Vers une remise en cause des barèmes des prud’hommes ?

Petit retour en arrière. En Septembre 2017, les ordonnances Macron fixaient un barème pour les indemnités que l’employeur était condamné à verser à un salarié dès lors que son licenciement était jugé sans cause réelle et sérieuse. Le montant de ces indemnités variant de 3 à 20 mois de salaires en fonction de l’ancienneté du salarié.

Il ne faut, cependant, pas s’y tromper. Ce jargon policé, cache une réalité beaucoup plus dérangeante. En effet, lorsque l’on parle de licenciement sans cause réelle et sérieuse il faut comprendre licenciement abusif ! Ensuite, ces barèmes ont pour vocation de garantir à un employeur voyou qui se débarrasse d’un salarié dont il ne veut plus mais auquel il n’a rien à reprocher que cela ne lui coutera pas trop cher !

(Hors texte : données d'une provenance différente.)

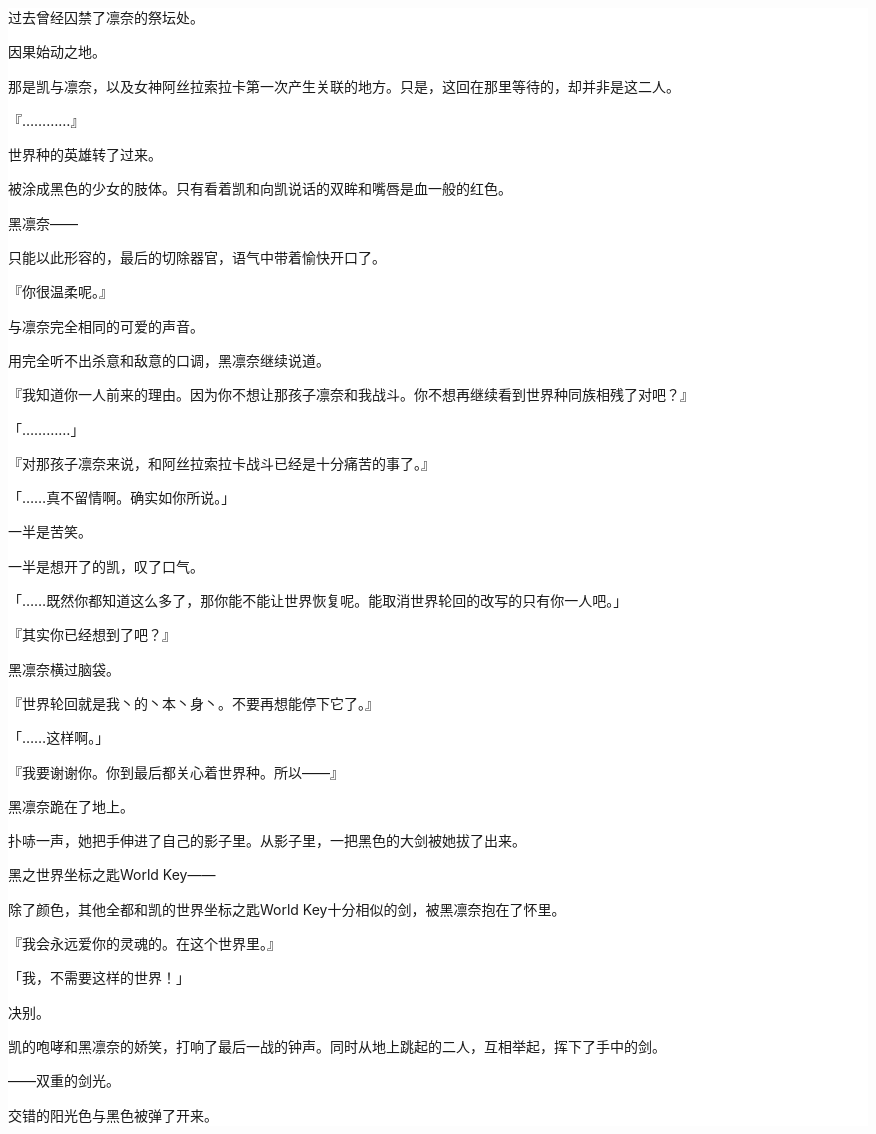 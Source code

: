 过去曾经囚禁了凛奈的祭坛处。

因果始动之地。

那是凯与凛奈，以及女神阿丝拉索拉卡第一次产生关联的地方。只是，这回在那里等待的，却并非是这二人。

『…………』

世界种的英雄转了过来。

被涂成黑色的少女的肢体。只有看着凯和向凯说话的双眸和嘴唇是血一般的红色。

黑凛奈——

只能以此形容的，最后的切除器官，语气中带着愉快开口了。

『你很温柔呢。』

与凛奈完全相同的可爱的声音。

用完全听不出杀意和敌意的口调，黑凛奈继续说道。

『我知道你一人前来的理由。因为你不想让那孩子凛奈和我战斗。你不想再继续看到世界种同族相残了对吧？』

「…………」

『对那孩子凛奈来说，和阿丝拉索拉卡战斗已经是十分痛苦的事了。』

「……真不留情啊。确实如你所说。」

一半是苦笑。

一半是想开了的凯，叹了口气。

「……既然你都知道这么多了，那你能不能让世界恢复呢。能取消世界轮回的改写的只有你一人吧。」

『其实你已经想到了吧？』

黑凛奈横过脑袋。

『世界轮回就是我丶的丶本丶身丶。不要再想能停下它了。』

「……这样啊。」

『我要谢谢你。你到最后都关心着世界种。所以——』

黑凛奈跪在了地上。

扑哧一声，她把手伸进了自己的影子里。从影子里，一把黑色的大剑被她拔了出来。

黑之世界坐标之匙World Key——

除了颜色，其他全都和凯的世界坐标之匙World Key十分相似的剑，被黑凛奈抱在了怀里。

『我会永远爱你的灵魂的。在这个世界里。』

「我，不需要这样的世界！」

决别。

凯的咆哮和黑凛奈的娇笑，打响了最后一战的钟声。同时从地上跳起的二人，互相举起，挥下了手中的剑。

——双重的剑光。

交错的阳光色与黑色被弹了开来。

Ce rappel étant fait, retour sur les éléments qui ont conduit à cette remise en cause. Concrètement, les conseils des prud’hommes se sont appuyés sur les éléments suivants :

  • l’article 10 de la convention 158 de l’OIT, selon lequel, si les juges « arrivent à la conclusion que le licenciement est injustifié, et si, compte tenu de la législation et de la pratique nationales, ils n’ont pas le pouvoir ou n’estiment pas possible dans les circonstances d’annuler le licenciement et/ou d’ordonner ou de proposer la réintégration du travailleur, ils devront être habilités à ordonner le versement d’une indemnité adéquate ou toute autre forme de réparation considérée comme appropriée » ;
  • L’article 24 de la charte sociale européenne qui prévoit que, « en vue d’assurer l’exercice effectif du droit à la protection en cas de licenciement, les parties s’engagent à reconnaître le droit des travailleurs licenciés sans motifs valables à une indemnité adéquate ou à une autre réparation appropriée ».

Sur cette base, et sur celle de l’article 55 de la Constitution qui proclame la supériorité des traités ou accord régulièrement ratifiés ou approuvés sur la loi, les conseils de prud’hommes de Troyes, d’Amiens et de Lyon, ont écarté l’application des ordonnances.

La conclusion est que ce barème « sécurise davantage les fautifs que les victimes et est, par conséquent, inéquitable ».